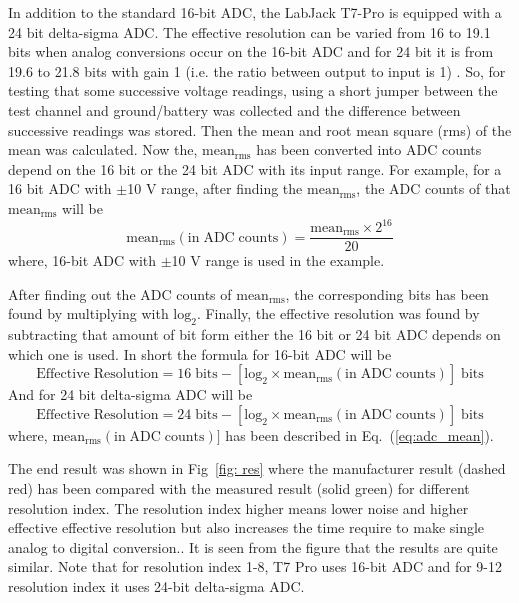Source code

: In addition to the standard 16-bit ADC, the LabJack T7-Pro is equipped with a 24 bit delta-sigma ADC. The effective resolution can be varied from 16 to 19.1 bits when analog conversions occur on the 16-bit ADC and for 24 bit it is from 19.6 to 21.8 bits with gain 1 (i.e. the ratio between output to input is 1) \cite{T7}. So, for testing that some successive voltage readings, using a short jumper between the test channel and ground/battery was collected and the difference between successive readings was stored. Then the mean and root mean square (rms) of the mean was calculated. Now the, $\mathrm{mean_{rms}}$ has been converted into ADC counts depend on the 16 bit or the 24 bit ADC with its input range. For example, for a 16 bit ADC with $\pm$10 V range, after finding the $\mathrm{mean_{rms}}$, the ADC counts of that $\mathrm{mean_{rms}}$ will be
\begin{equation}\label{eq:adc_mean}
    \mathrm{mean_{rms} (in\;ADC \;counts)=\frac{mean_{rms}\times 2^{16}}{20}}
\end{equation}
where, 16-bit ADC with $\pm$10 V range is used in the example.

After finding out the ADC counts of $\mathrm{mean_{rms}}$, the corresponding bits has been found by multiplying with $\mathrm{log_2}$.  Finally, the effective resolution was found by subtracting that amount of bit form either the 16 bit or 24 bit ADC depends on which one is used. In short the formula \cite{T7} for 16-bit ADC will be
\begin{equation}
    \mathrm{Effective\;Resolution=16\;bits - [log_2 \times mean_{rms} (in\;ADC \;counts)]\;bits}
\end{equation}
And for 24 bit delta-sigma ADC will be
\begin{equation}
    \mathrm{Effective\;Resolution=24\;bits - [log_2 \times mean_{rms} (in\;ADC \;counts)]\;bits}
\end{equation}
where, $\mathrm{mean_{rms} (in\;ADC \;counts)]}$ has been described in Eq.~(\ref{eq:adc_mean}).


The end result was shown in Fig~\ref{fig: res} where the manufacturer \cite{T7} result (dashed red) has been compared with the measured result (solid green) for different resolution index. The resolution index higher means lower noise and higher effective effective resolution but also increases the time require to make single analog to digital conversion.. It is seen from the figure that the results are quite similar. Note that for resolution index 1-8, T7 Pro uses 16-bit ADC and for 9-12 resolution index it uses 24-bit delta-sigma ADC.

**TASK DESCRIPTION:** From the records above, copy each line that contains the word "used".

**ANSWER BELOW:**
where, 16-bit ADC with $\pm$10 V range is used in the example.
After finding out the ADC counts of $\mathrm{mean_{rms}}$, the corresponding bits has been found by multiplying with $\mathrm{log_2}$.  Finally, the effective resolution was found by subtracting that amount of bit form either the 16 bit or 24 bit ADC depends on which one is used. In short the formula \cite{T7} for 16-bit ADC will be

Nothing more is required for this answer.